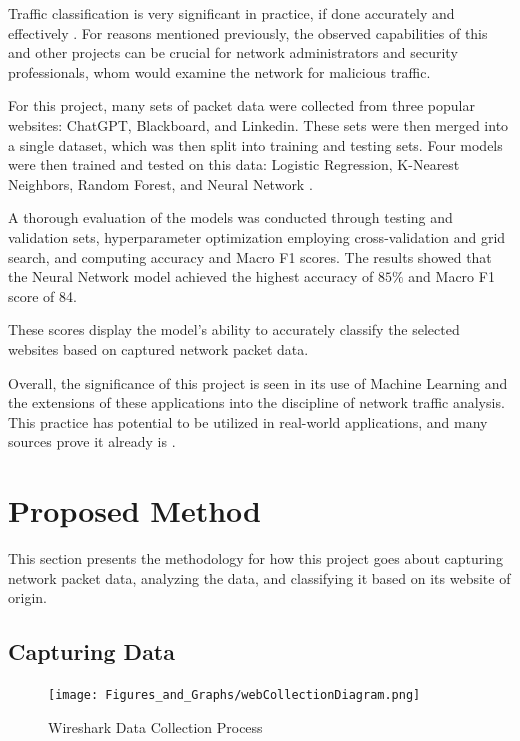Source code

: \documentclass[10pt,sigconf,letterpaper,nonacm]{acmart}
\begin{document}
  Traffic classification is very significant in practice, if done accurately and effectively \cite{10.1109/TNET.2014.2320577}. For reasons mentioned previously, the observed capabilities of this and other projects 
  can be crucial for network administrators and security professionals, whom would examine the network for malicious traffic.

  For this project, many sets of packet data were collected from three popular websites: ChatGPT, Blackboard, and Linkedin. These sets were then merged into a single dataset, which was then split into training and testing sets. 
  Four models were then trained and tested on this data: Logistic Regression, K-Nearest Neighbors, Random Forest, and Neural Network \cite{scikit-learn}. 

  A thorough evaluation of the models was conducted through testing and validation sets, hyperparameter optimization employing cross-validation and grid search, and computing accuracy and Macro F1 scores. The results showed that the Neural Network model 
  achieved the highest accuracy of $85\%$ and Macro F1 score of 84.

  These scores display the model's ability to accurately classify the selected websites based on captured network packet data.

  Overall, the significance of this project is seen in its use of Machine Learning and the extensions of these applications into the discipline of network traffic analysis. This practice has potential to be utilized in real-world applications, and many sources
  prove it already is \cite{10.5555/3432601.3432608}. 

\section{Proposed Method}
This section presents the methodology for how this project goes about capturing network packet data, analyzing the data, and classifying it based on its website of origin.

\subsection{Capturing Data}

\begin{figure}[t]
  \centering
  \texttt{[image: Figures\_and\_Graphs/webCollectionDiagram.png]}
  \caption{Wireshark Data Collection Process}
  \label{fig:dataCollection}
\end{figure}
\end{document}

*****

__Directions for this task__: In the listing above, find the line with "can be crucial" and the line with "For this project, many"; output exactly those lines and all lines between them.

__Reply__:
  can be crucial for network administrators and security professionals, whom would examine the network for malicious traffic.

  For this project, many sets of packet data were collected from three popular websites: ChatGPT, Blackboard, and Linkedin. These sets were then merged into a single dataset, which was then split into training and testing sets. 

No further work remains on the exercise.